[Start of Attachment]

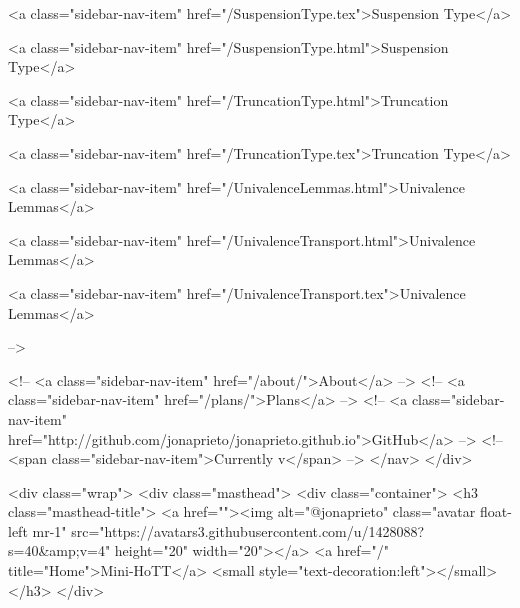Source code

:       
    
      
        
          <a class="sidebar-nav-item" href="/SuspensionType.tex">Suspension Type</a>
        
      
    
      
        
          <a class="sidebar-nav-item" href="/SuspensionType.html">Suspension Type</a>
        
      
    
      
        
          <a class="sidebar-nav-item" href="/TruncationType.html">Truncation Type</a>
        
      
    
      
        
          <a class="sidebar-nav-item" href="/TruncationType.tex">Truncation Type</a>
        
      
    
      
        
          <a class="sidebar-nav-item" href="/UnivalenceLemmas.html">Univalence Lemmas</a>
        
      
    
      
        
          <a class="sidebar-nav-item" href="/UnivalenceTransport.html">Univalence Lemmas</a>
        
      
    
      
        
          <a class="sidebar-nav-item" href="/UnivalenceTransport.tex">Univalence Lemmas</a>
        
      
     -->

    <!-- <a class="sidebar-nav-item" href="/about/">About</a> -->
    <!-- <a class="sidebar-nav-item" href="/plans/">Plans</a> -->
    <!-- <a class="sidebar-nav-item" href="http://github.com/jonaprieto/jonaprieto.github.io">GitHub</a> -->
    <!-- <span class="sidebar-nav-item">Currently v</span> -->
  </nav>
</div>

    <div class="wrap">
      <div class="masthead">
        <div class="container">
          <h3 class="masthead-title">
            <a href=""><img alt="@jonaprieto" class="avatar float-left mr-1" src="https://avatars3.githubusercontent.com/u/1428088?s=40&amp;v=4" height="20" width="20"></a>
            <a href="/" title="Home">Mini-HoTT</a>
            <small style="text-decoration:left"></small>
          </h3>
        </div>
      
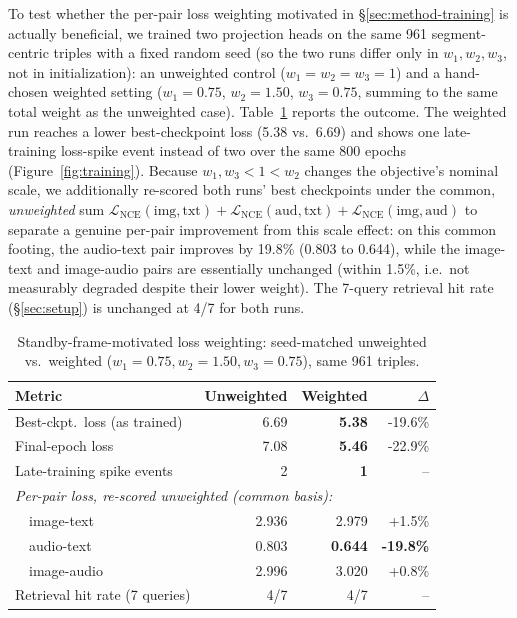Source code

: ﻿\documentclass[twocolumn]{article}
\begin{document}
To test whether the per-pair loss weighting motivated in \S\ref{sec:method-training} is actually
beneficial, we trained two projection heads on the same 961 segment-centric triples with a fixed
random seed (so the two runs differ only in $w_1, w_2, w_3$, not in initialization): an unweighted
control ($w_1=w_2=w_3=1$) and a hand-chosen weighted setting ($w_1=0.75$, $w_2=1.50$, $w_3=0.75$,
summing to the same total weight as the unweighted case). Table~\ref{tab:weighting} reports the
outcome. The weighted run reaches a lower best-checkpoint loss (5.38 vs.\ 6.69) and shows one
late-training loss-spike event instead of two over the same 800 epochs (Figure~\ref{fig:training}).
Because $w_1, w_3 < 1 < w_2$ changes the objective's nominal scale, we additionally re-scored both
runs' best checkpoints under the common, \emph{unweighted} sum $\mathcal{L}_{\text{NCE}}(\text{img},
\text{txt}) + \mathcal{L}_{\text{NCE}}(\text{aud},\text{txt}) + \mathcal{L}_{\text{NCE}}(\text{img},
\text{aud})$ to separate a genuine per-pair improvement from this scale effect: on this common
footing, the audio-text pair improves by 19.8\% (0.803 to 0.644), while the image-text and
image-audio pairs are essentially unchanged (within 1.5\%, i.e.\ not measurably degraded despite
their lower weight). The 7-query retrieval hit rate (\S\ref{sec:setup}) is unchanged at 4/7 for both
runs.

\begin{table}[t]
\centering
\caption{Standby-frame-motivated loss weighting: seed-matched unweighted vs.\ weighted
($w_1=0.75, w_2=1.50, w_3=0.75$), same 961 triples.}
\label{tab:weighting}
\scriptsize
\begin{tabular}{lrrr}
\toprule
Metric & Unweighted & Weighted & $\Delta$ \\
\midrule
Best-ckpt.\ loss (as trained) & 6.69 & \textbf{5.38} & -19.6\% \\
Final-epoch loss & 7.08 & \textbf{5.46} & -22.9\% \\
Late-training spike events & 2 & \textbf{1} & -- \\
\midrule
\multicolumn{4}{l}{\textit{Per-pair loss, re-scored unweighted (common basis):}} \\
\ \ image-text & 2.936 & 2.979 & +1.5\% \\
\ \ audio-text & 0.803 & \textbf{0.644} & \textbf{-19.8\%} \\
\ \ image-audio & 2.996 & 3.020 & +0.8\% \\
\midrule
Retrieval hit rate (7 queries) & 4/7 & 4/7 & -- \\
\bottomrule
\end{tabular}
\end{table}
\end{document}
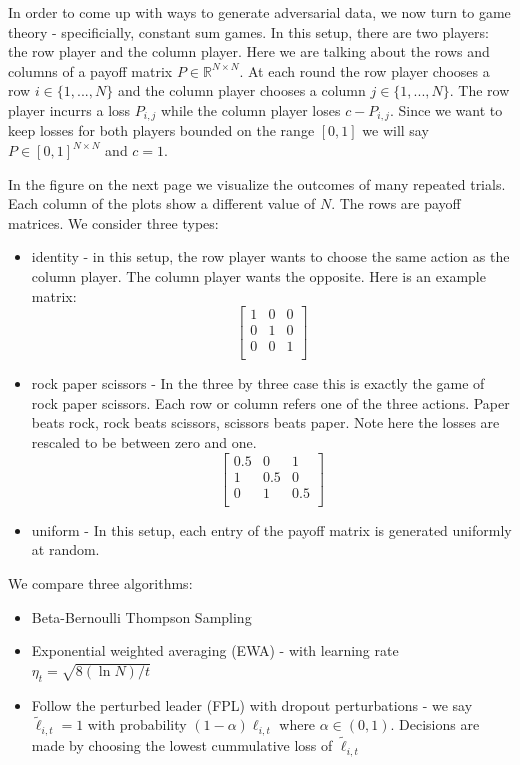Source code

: \documentclass[10pt,a4paper]{article} %
\begin{document}
	In order to come up with ways to generate adversarial data, we now turn to game theory - specificially, constant sum games.  In this setup, there are two players: the row player and the column player.  Here we are talking about the rows and columns of a payoff matrix $P \in \mathds{R}^{N \times N}$.  At each round the row player chooses a row $i \in \{1, ..., N\}$ and the column player chooses a column $j \in \{1, ..., N\}$.  The row player incurrs a loss $P_{i, j}$ while the column player loses $c - P_{i, j}$.  Since we want to keep losses for both players bounded on the range $\left[ 0, 1 \right] $ we will say $P \in \left[ 0, 1 \right] ^{N \times N}$ and $c = 1$.
		
	In the figure on the next page we visualize the outcomes of many repeated trials.  Each column of the plots show a different value of $N$.  The rows are payoff matrices.  We consider three types: 
	\begin{itemize}
		\item identity - in this setup, the row player wants to choose the same action as the column player.  The column player wants the opposite.  Here is an example matrix:
		$$
		\begin{bmatrix}
			1  &  0 & 0     \\
			0  &  1 & 0     \\
			0  &  0 & 1     \\
		\end{bmatrix}
		$$
		\item rock paper scissors - In the three by three case this is exactly the game of rock paper scissors.  Each row or column refers one of the three actions.  Paper beats rock, rock beats scissors, scissors beats paper.  Note here the losses are rescaled to be between zero and one.
		$$
		\begin{bmatrix}
			0.5  &  0 & 1     \\
			1  &  0.5 & 0     \\
			0  &  1  & 0.5    \\
		\end{bmatrix}
		$$
		\item uniform - In this setup, each entry of the payoff matrix is generated uniformly at random.
	\end{itemize}
	We compare three algorithms: 
	\begin{itemize}
		\item Beta-Bernoulli Thompson Sampling
		\item Exponential weighted averaging (EWA) - with learning rate $\eta_t = \sqrt{8 (\ln{N})/t}$
		\item Follow the perturbed leader (FPL) with dropout perturbations -  we say $\widetilde{\ell}_{i, t} = 1$ with probability $(1 - \alpha) \ell_{i, t}$ where $\alpha \in (0, 1)$.  Decisions are made by choosing the lowest cummulative loss of $\widetilde{\ell}_{i, t}$
	\end{itemize}
\end{document}
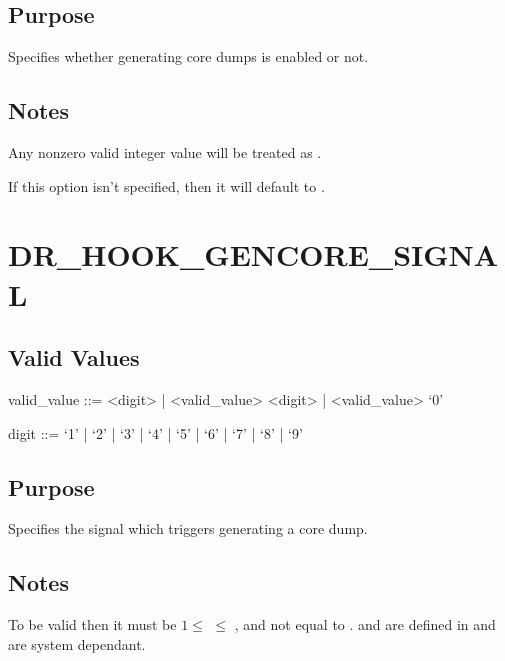 \documentclass[letterpaper,10pt,english]{sphinxmanual}
\begin{document}
\subsection{Purpose}
\label{\detokenize{flag/flag:id217}}
\sphinxAtStartPar
Specifies whether generating core dumps is enabled or not.


\subsection{Notes}
\label{\detokenize{flag/flag:id218}}
\sphinxAtStartPar
Any non\sphinxhyphen{}zero valid integer value will be treated as .

\sphinxAtStartPar
If this option isn’t specified, then it will default to .


\section{DR\_HOOK\_GENCORE\_SIGNAL}
\label{\detokenize{flag/flag:dr-hook-gencore-signal}}\label{\detokenize{flag/flag:id220}}

\subsection{Valid Values}
\label{\detokenize{flag/flag:id221}}
\begin{DUlineblock}{0em}
\item[] valid\_value ::= \textless{}digit\textgreater{} | \textless{}valid\_value\textgreater{} \textless{}digit\textgreater{} | \textless{}valid\_value\textgreater{} ‘0’
\item[] digit ::= ‘1’ | ‘2’ | ‘3’ | ‘4’ | ‘5’ | ‘6’ | ‘7’ | ‘8’ | ‘9’
\end{DUlineblock}


\subsection{Purpose}
\label{\detokenize{flag/flag:id222}}
\sphinxAtStartPar
Specifies the signal which triggers generating a core dump.


\subsection{Notes}
\label{\detokenize{flag/flag:id223}}
\sphinxAtStartPar
To be valid then it must be \(1 \leq\)  \(\leq\) , and not equal to .  and  are defined in  and are system dependant.
\end{document}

[End of Attachment]

> [Requirement] Pictures are to be left out; repeat all the remaining data exactly.

> [Response below]
Source code

:       
    
      
        
          <a class="sidebar-nav-item" href="/SuspensionType.tex">Suspension Type</a>
        
      
    
      
        
          <a class="sidebar-nav-item" href="/SuspensionType.html">Suspension Type</a>
        
      
    
      
        
          <a class="sidebar-nav-item" href="/TruncationType.html">Truncation Type</a>
        
      
    
      
        
          <a class="sidebar-nav-item" href="/TruncationType.tex">Truncation Type</a>
        
      
    
      
        
          <a class="sidebar-nav-item" href="/UnivalenceLemmas.html">Univalence Lemmas</a>
        
      
    
      
        
          <a class="sidebar-nav-item" href="/UnivalenceTransport.html">Univalence Lemmas</a>
        
      
    
      
        
          <a class="sidebar-nav-item" href="/UnivalenceTransport.tex">Univalence Lemmas</a>
        
      
     -->

    <!-- <a class="sidebar-nav-item" href="/about/">About</a> -->
    <!-- <a class="sidebar-nav-item" href="/plans/">Plans</a> -->
    <!-- <a class="sidebar-nav-item" href="http://github.com/jonaprieto/jonaprieto.github.io">GitHub</a> -->
    <!-- <span class="sidebar-nav-item">Currently v</span> -->
  </nav>
</div>

    <div class="wrap">
      <div class="masthead">
        <div class="container">
          <h3 class="masthead-title">
            <a href=""><img alt="@jonaprieto" class="avatar float-left mr-1" src="https://avatars3.githubusercontent.com/u/1428088?s=40&amp;v=4" height="20" width="20"></a>
            <a href="/" title="Home">Mini-HoTT</a>
            <small style="text-decoration:left"></small>
          </h3>
        </div>
      
Source code

: ﻿\documentclass[twocolumn]{article}
\begin{document}
To test whether the per-pair loss weighting motivated in \S\ref{sec:method-training} is actually
beneficial, we trained two projection heads on the same 961 segment-centric triples with a fixed
random seed (so the two runs differ only in $w_1, w_2, w_3$, not in initialization): an unweighted
control ($w_1=w_2=w_3=1$) and a hand-chosen weighted setting ($w_1=0.75$, $w_2=1.50$, $w_3=0.75$,
summing to the same total weight as the unweighted case). Table~\ref{tab:weighting} reports the
outcome. The weighted run reaches a lower best-checkpoint loss (5.38 vs.\ 6.69) and shows one
late-training loss-spike event instead of two over the same 800 epochs (Figure~\ref{fig:training}).
Because $w_1, w_3 < 1 < w_2$ changes the objective's nominal scale, we additionally re-scored both
runs' best checkpoints under the common, \emph{unweighted} sum $\mathcal{L}_{\text{NCE}}(\text{img},
\text{txt}) + \mathcal{L}_{\text{NCE}}(\text{aud},\text{txt}) + \mathcal{L}_{\text{NCE}}(\text{img},
\text{aud})$ to separate a genuine per-pair improvement from this scale effect: on this common
footing, the audio-text pair improves by 19.8\% (0.803 to 0.644), while the image-text and
image-audio pairs are essentially unchanged (within 1.5\%, i.e.\ not measurably degraded despite
their lower weight). The 7-query retrieval hit rate (\S\ref{sec:setup}) is unchanged at 4/7 for both
runs.

\begin{table}[t]
\centering
\caption{Standby-frame-motivated loss weighting: seed-matched unweighted vs.\ weighted
($w_1=0.75, w_2=1.50, w_3=0.75$), same 961 triples.}
\label{tab:weighting}
\scriptsize
\begin{tabular}{lrrr}
\toprule
Metric & Unweighted & Weighted & $\Delta$ \\
\midrule
Best-ckpt.\ loss (as trained) & 6.69 & \textbf{5.38} & -19.6\% \\
Final-epoch loss & 7.08 & \textbf{5.46} & -22.9\% \\
Late-training spike events & 2 & \textbf{1} & -- \\
\midrule
\multicolumn{4}{l}{\textit{Per-pair loss, re-scored unweighted (common basis):}} \\
\ \ image-text & 2.936 & 2.979 & +1.5\% \\
\ \ audio-text & 0.803 & \textbf{0.644} & \textbf{-19.8\%} \\
\ \ image-audio & 2.996 & 3.020 & +0.8\% \\
\midrule
Retrieval hit rate (7 queries) & 4/7 & 4/7 & -- \\
\bottomrule
\end{tabular}
\end{table}
\end{document}
Source code

: \documentclass[10pt,a4paper]{article} %
\begin{document}
	In order to come up with ways to generate adversarial data, we now turn to game theory - specificially, constant sum games.  In this setup, there are two players: the row player and the column player.  Here we are talking about the rows and columns of a payoff matrix $P \in \mathds{R}^{N \times N}$.  At each round the row player chooses a row $i \in \{1, ..., N\}$ and the column player chooses a column $j \in \{1, ..., N\}$.  The row player incurrs a loss $P_{i, j}$ while the column player loses $c - P_{i, j}$.  Since we want to keep losses for both players bounded on the range $\left[ 0, 1 \right] $ we will say $P \in \left[ 0, 1 \right] ^{N \times N}$ and $c = 1$.
		
	In the figure on the next page we visualize the outcomes of many repeated trials.  Each column of the plots show a different value of $N$.  The rows are payoff matrices.  We consider three types: 
	\begin{itemize}
		\item identity - in this setup, the row player wants to choose the same action as the column player.  The column player wants the opposite.  Here is an example matrix:
		$$
		\begin{bmatrix}
			1  &  0 & 0     \\
			0  &  1 & 0     \\
			0  &  0 & 1     \\
		\end{bmatrix}
		$$
		\item rock paper scissors - In the three by three case this is exactly the game of rock paper scissors.  Each row or column refers one of the three actions.  Paper beats rock, rock beats scissors, scissors beats paper.  Note here the losses are rescaled to be between zero and one.
		$$
		\begin{bmatrix}
			0.5  &  0 & 1     \\
			1  &  0.5 & 0     \\
			0  &  1  & 0.5    \\
		\end{bmatrix}
		$$
		\item uniform - In this setup, each entry of the payoff matrix is generated uniformly at random.
	\end{itemize}
	We compare three algorithms: 
	\begin{itemize}
		\item Beta-Bernoulli Thompson Sampling
		\item Exponential weighted averaging (EWA) - with learning rate $\eta_t = \sqrt{8 (\ln{N})/t}$
		\item Follow the perturbed leader (FPL) with dropout perturbations -  we say $\widetilde{\ell}_{i, t} = 1$ with probability $(1 - \alpha) \ell_{i, t}$ where $\alpha \in (0, 1)$.  Decisions are made by choosing the lowest cummulative loss of $\widetilde{\ell}_{i, t}$
	\end{itemize}
\end{document}
 \documentclass[letterpaper,10pt,english]{sphinxmanual}
\begin{document}
\subsection{Purpose}
\label{\detokenize{flag/flag:id217}}
\sphinxAtStartPar
Specifies whether generating core dumps is enabled or not.


\subsection{Notes}
\label{\detokenize{flag/flag:id218}}
\sphinxAtStartPar
Any non\sphinxhyphen{}zero valid integer value will be treated as .

\sphinxAtStartPar
If this option isn’t specified, then it will default to .


\section{DR\_HOOK\_GENCORE\_SIGNAL}
\label{\detokenize{flag/flag:dr-hook-gencore-signal}}\label{\detokenize{flag/flag:id220}}

\subsection{Valid Values}
\label{\detokenize{flag/flag:id221}}
\begin{DUlineblock}{0em}
\item[] valid\_value ::= \textless{}digit\textgreater{} | \textless{}valid\_value\textgreater{} \textless{}digit\textgreater{} | \textless{}valid\_value\textgreater{} ‘0’
\item[] digit ::= ‘1’ | ‘2’ | ‘3’ | ‘4’ | ‘5’ | ‘6’ | ‘7’ | ‘8’ | ‘9’
\end{DUlineblock}


\subsection{Purpose}
\label{\detokenize{flag/flag:id222}}
\sphinxAtStartPar
Specifies the signal which triggers generating a core dump.


\subsection{Notes}
\label{\detokenize{flag/flag:id223}}
\sphinxAtStartPar
To be valid then it must be \(1 \leq\)  \(\leq\) , and not equal to .  and  are defined in  and are system dependant.
\end{document}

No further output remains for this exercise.